Mosok #dirumahaja lelah?

Pagi tadi saya ikut meditasi dengan ibu-ibu Halo Ibu.
Biasanya terjadwal Senin Malam #MomdayMeditation tapi ternyata segar juga mengawali hari dengan meditasi.
Spesial merayakan World Mental Health Day 2020 komunitas ibupreneur ‘Ibu Punya Mimpi (IPM)” memberikan edukasi dan berbagi strategi agar kita tidak burnout selama #dirumahaja
Loh, memang bisa ya? toh di rumah aja, capek? apa burnout dan bagaimana menyiasati agar produktivitas tidak semata-mata jadi momok pencapaian keseharian kita.
Semenjak jadi ibu, sayapun mengubah mindset perlahan-lahan dan tetap waras dalam setting ekspektasi.
Rumah berantakan hendak dibersihkan menjadi CUKUP rapi bukan lagi rapi PARIPURNA.
Anak sakit gigi tapi mau makan saja CUKUP, bukan lagi makan nambah terus.
Intinya, kita yang harus pintar-pintar mengatur pola pikir kita agar tidak stres karena pikiran sendiri atau karena pikiran orang lain (yang tidak bisa kita tebak dan kita atur juga).
Well, kurang-kurangi deh ngebandingin rumput kita dengan rumput tetangga.

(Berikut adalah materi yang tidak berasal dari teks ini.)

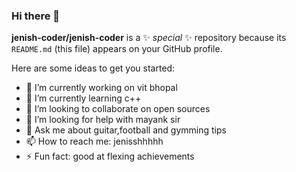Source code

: ### Hi there 👋

**jenish-coder/jenish-coder** is a ✨ _special_ ✨ repository because its `README.md` (this file) appears on your GitHub profile.

Here are some ideas to get you started:

- 🔭 I’m currently working on vit bhopal
- 🌱 I’m currently learning c++
- 👯 I’m looking to collaborate on open sources
- 🤔 I’m looking for help with mayank sir
- 💬 Ask me about guitar,football and gymming tips
- 📫 How to reach me: jenisshhhhh
- ⚡ Fun fact: good at flexing achievements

(ini berlaku banget buat aku yang rumput di rumah cuma seuprit, wkwk literarly rumput ya)
Nah balik lagi ke Burnout.
Ciri-ciri burn out antara lain:
- Merasa jauh dari diri sendiri. Belum berdamai dengan diri yang lalu dan tidak siap menerima diri di masa sekarang. Mungkin perubahan pola hidup setelah jadi ibu membuat kita rindu masa-masa ketika masih single dulu. Nah, kebiasaan membandingkan diri ini yang bisa bikin kita merasa sendiri. ~Mari peluk diri.
- Merasa tidak bisa menjalani tugas. Ini berkaitan dengan menurunnya semangat untuk berusaha, enggan mencoba atau sudah nyerah sebelum mencoba. Ada beberapa kondisi yang membuat ibu merasakan hal-hal yang bisa membuatnya ‘ceci’ seperti misalnya lingkungan yang terlalu membandingkan ibu bekerja dan ibu rumah tangga. *HELLo, this is 2020, semoga masyarakat lebih paham lagi bahwa ibu berhak menentukan dan menjalani pilihan hidupnya! ~Peluk para ibu semua.

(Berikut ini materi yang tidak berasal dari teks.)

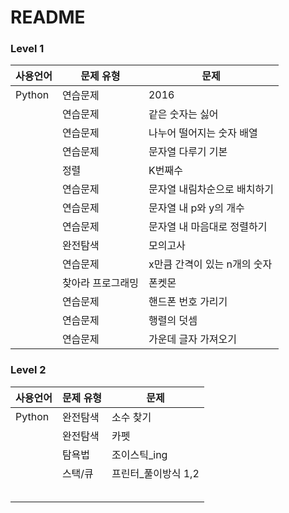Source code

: # README

### Level 1

| 사용언어 | 문제 유형         | 문제                         |
| -------- | ----------------- | ---------------------------- |
| Python   | 연습문제          | 2016                         |
|          | 연습문제          | 같은 숫자는 싫어             |
|          | 연습문제          | 나누어 떨어지는 숫자 배열    |
|          | 연습문제          | 문자열 다루기 기본           |
|          | 정렬              | K번째수                      |
|          | 연습문제          | 문자열 내림차순으로 배치하기 |
|          | 연습문제          | 문자열 내 p와 y의 개수       |
|          | 연습문제          | 문자열 내 마음대로 정렬하기  |
|          | 완전탐색          | 모의고사                     |
|          | 연습문제          | x만큼 간격이 있는 n개의 숫자 |
|          | 찾아라 프로그래밍 | 폰켓몬                       |
|          | 연습문제          | 핸드폰 번호 가리기           |
|          | 연습문제          | 행렬의 덧셈                  |
|          | 연습문제          | 가운데 글자 가져오기         |

### Level 2

| 사용언어 | 문제 유형 | 문제                |
| -------- | --------- | ------------------- |
| Python   | 완전탐색  | 소수 찾기           |
|          | 완전탐색  | 카펫                |
|          | 탐욕법    | 조이스틱_ing        |
|          | 스택/큐   | 프린터_풀이방식 1,2 |
|          |           |                     |
|          |           |                     |
|          |           |                     |
|          |           |                     |
|          |           |                     |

- Menjauh dari tugas/keluarga. Nah kalau ini sering ku alami kalau fisik lelah dan biasanya sih karena kurang tidur dan kurang makan (HAHAHA SELALU). Aku baru mulai belajar untuk memvalidasi emosi biar ga senggol bacon ketika merasa lelah. Jadi biasanya aku akan bilang ke Cha dan Papski, Pah aku lagi butuh istirahat nih. Semalam begadang (standby cha rewel kebanyakan minum kopi, keasyikan netflix, you name it :p) bisa kan aja cha main atau sepedaan. Nanti kalau sudah lebih tenang aku samperin. ORRRRR…Papa bisa tolong kerja dari dapur aja? aku lagi kesal sama papski karena…(isi alasan) ~HAHAHA muke emang ya.

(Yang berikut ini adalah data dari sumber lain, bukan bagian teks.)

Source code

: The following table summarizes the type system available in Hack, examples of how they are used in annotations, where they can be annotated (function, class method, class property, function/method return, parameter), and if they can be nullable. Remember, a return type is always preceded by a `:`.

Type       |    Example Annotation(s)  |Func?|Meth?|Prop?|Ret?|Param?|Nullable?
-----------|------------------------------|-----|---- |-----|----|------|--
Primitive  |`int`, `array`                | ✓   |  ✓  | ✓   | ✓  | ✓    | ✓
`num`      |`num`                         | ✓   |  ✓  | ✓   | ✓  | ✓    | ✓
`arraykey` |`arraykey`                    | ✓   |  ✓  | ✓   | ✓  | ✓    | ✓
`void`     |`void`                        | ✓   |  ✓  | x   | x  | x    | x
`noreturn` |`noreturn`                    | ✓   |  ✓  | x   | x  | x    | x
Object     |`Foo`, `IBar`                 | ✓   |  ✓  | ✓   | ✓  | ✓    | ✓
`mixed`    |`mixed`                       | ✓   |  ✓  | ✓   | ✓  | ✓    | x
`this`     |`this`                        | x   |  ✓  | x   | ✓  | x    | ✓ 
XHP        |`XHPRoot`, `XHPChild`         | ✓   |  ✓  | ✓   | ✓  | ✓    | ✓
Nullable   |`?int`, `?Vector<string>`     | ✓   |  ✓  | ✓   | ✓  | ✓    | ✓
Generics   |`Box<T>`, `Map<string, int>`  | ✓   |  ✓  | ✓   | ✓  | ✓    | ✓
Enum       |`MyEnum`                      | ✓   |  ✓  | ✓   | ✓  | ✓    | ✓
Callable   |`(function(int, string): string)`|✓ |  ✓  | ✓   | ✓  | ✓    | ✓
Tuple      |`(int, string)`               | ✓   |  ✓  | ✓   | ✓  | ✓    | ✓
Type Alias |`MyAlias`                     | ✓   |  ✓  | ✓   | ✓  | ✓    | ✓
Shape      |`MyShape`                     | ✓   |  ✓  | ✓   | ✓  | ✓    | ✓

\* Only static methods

- Moody dan tidak puas dengan keadaan yang dihadapi. Selain karena PMS, moodyan juga bisa ditengarai karena kelelahan tadi. Biasanya dikit-dikit protes. Ga ada yang benar! susah kan ya similikitiii
Aktivitas selama di rumah yang cenderung itu-itu saja bersama kamu-kamu aja tentu bikin kita jenuh ya. Teman-temanku khususnya para ibu boleh deh cek ciri-ciri burnout seperti yang disampaikan oleh Fathya Utami (psikolog 3 generasi, founder IPM) ~yang ternyata rekan Duta Anak Nasional 2005 bidang Kesehatan. (i am a proud friend!)
Lalu mengapa ibu khususnya ibureneur (ibu yang berwirausaha) rentan mengalami burnout?
Ini bisa dikaitkan dengan banyaknya tuntutan dalam keseharian. Entah dari keluarga atau dari bisnis yang sedang dijalankan. (Iya juga sih, kalau mikirin kostumer komplain kan pusing ya, belum anak rewel, belum suami bawel wkwk ~belum lagi drama ortu atau mertua. Mudah-mudahan kehidupan kita semua bisa lebih minim drama ya buebo. Lelah Hayati!
Nah penyebab lainnya adalah karena minimnya dukungan sosial seperti support suami-yeeee enak abis kerja main game atau gegoleran di sofa; bisik-bisik tetangga yang iseng ngomenin BB anak kita (yaelah sekalian sumbangin paha ayam dong biar anak saya bisa makin gembul LOL). Situasi rumah yang berantakan juga bikin kepala mumet dan kelelahan mentalpun tak bisa dihindari. Fathya yang selama ini mendampingi ibu-ibu di komunitasnya merasa bahwa ibu-ibu kerap merasa tidak jelas atas peran yang dijalankan ketika menjadi ibu. Untuk yang satu ini ia membantu untuk memetakan bagaimana kita bisa memperjelas tugas sebagai ibu.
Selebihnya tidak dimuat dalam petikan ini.